**Supplied data**
*** Block opens ***
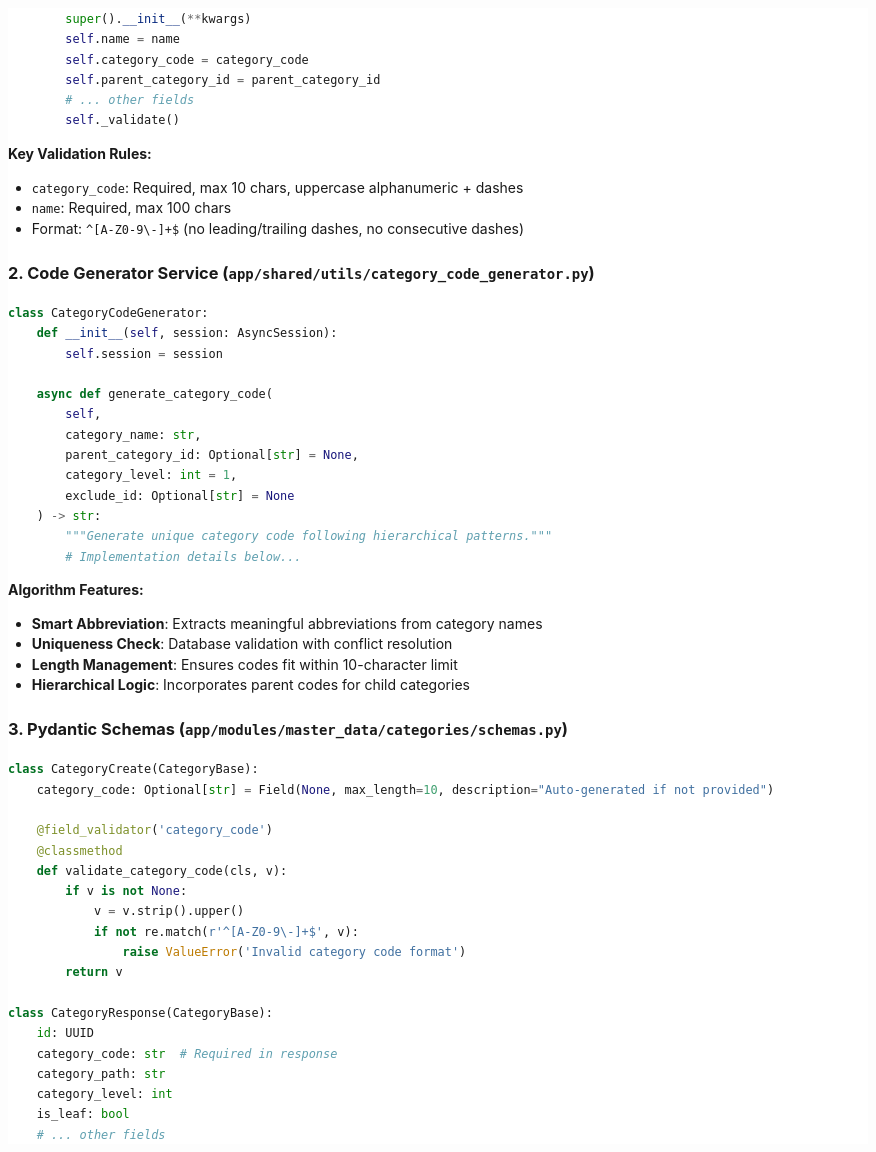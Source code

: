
 ```python
        super().__init__(**kwargs)
        self.name = name
        self.category_code = category_code
        self.parent_category_id = parent_category_id
        # ... other fields
        self._validate()
```

**Key Validation Rules:**
- `category_code`: Required, max 10 chars, uppercase alphanumeric + dashes
- `name`: Required, max 100 chars
- Format: `^[A-Z0-9\-]+$` (no leading/trailing dashes, no consecutive dashes)

### 2. Code Generator Service (`app/shared/utils/category_code_generator.py`)

```python
class CategoryCodeGenerator:
    def __init__(self, session: AsyncSession):
        self.session = session
    
    async def generate_category_code(
        self, 
        category_name: str, 
        parent_category_id: Optional[str] = None,
        category_level: int = 1,
        exclude_id: Optional[str] = None
    ) -> str:
        """Generate unique category code following hierarchical patterns."""
        # Implementation details below...
```

**Algorithm Features:**
- **Smart Abbreviation**: Extracts meaningful abbreviations from category names
- **Uniqueness Check**: Database validation with conflict resolution
- **Length Management**: Ensures codes fit within 10-character limit
- **Hierarchical Logic**: Incorporates parent codes for child categories

### 3. Pydantic Schemas (`app/modules/master_data/categories/schemas.py`)

```python
class CategoryCreate(CategoryBase):
    category_code: Optional[str] = Field(None, max_length=10, description="Auto-generated if not provided")
    
    @field_validator('category_code')
    @classmethod
    def validate_category_code(cls, v):
        if v is not None:
            v = v.strip().upper()
            if not re.match(r'^[A-Z0-9\-]+$', v):
                raise ValueError('Invalid category code format')
        return v

class CategoryResponse(CategoryBase):
    id: UUID
    category_code: str  # Required in response
    category_path: str
    category_level: int
    is_leaf: bool
    # ... other fields
```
*** Block closes ***
**Exercise objective**
The answer should contain all the material above, copied exactly, and no images.

**Answer section**
Source code

:
 ```python
        super().__init__(**kwargs)
        self.name = name
        self.category_code = category_code
        self.parent_category_id = parent_category_id
        # ... other fields
        self._validate()
```

**Key Validation Rules:**
- `category_code`: Required, max 10 chars, uppercase alphanumeric + dashes
- `name`: Required, max 100 chars
- Format: `^[A-Z0-9\-]+$` (no leading/trailing dashes, no consecutive dashes)

### 2. Code Generator Service (`app/shared/utils/category_code_generator.py`)

```python
class CategoryCodeGenerator:
    def __init__(self, session: AsyncSession):
        self.session = session
    
    async def generate_category_code(
        self, 
        category_name: str, 
        parent_category_id: Optional[str] = None,
        category_level: int = 1,
        exclude_id: Optional[str] = None
    ) -> str:
        """Generate unique category code following hierarchical patterns."""
        # Implementation details below...
```

**Algorithm Features:**
- **Smart Abbreviation**: Extracts meaningful abbreviations from category names
- **Uniqueness Check**: Database validation with conflict resolution
- **Length Management**: Ensures codes fit within 10-character limit
- **Hierarchical Logic**: Incorporates parent codes for child categories

### 3. Pydantic Schemas (`app/modules/master_data/categories/schemas.py`)

```python
class CategoryCreate(CategoryBase):
    category_code: Optional[str] = Field(None, max_length=10, description="Auto-generated if not provided")
    
    @field_validator('category_code')
    @classmethod
    def validate_category_code(cls, v):
        if v is not None:
            v = v.strip().upper()
            if not re.match(r'^[A-Z0-9\-]+$', v):
                raise ValueError('Invalid category code format')
        return v

class CategoryResponse(CategoryBase):
    id: UUID
    category_code: str  # Required in response
    category_path: str
    category_level: int
    is_leaf: bool
    # ... other fields
```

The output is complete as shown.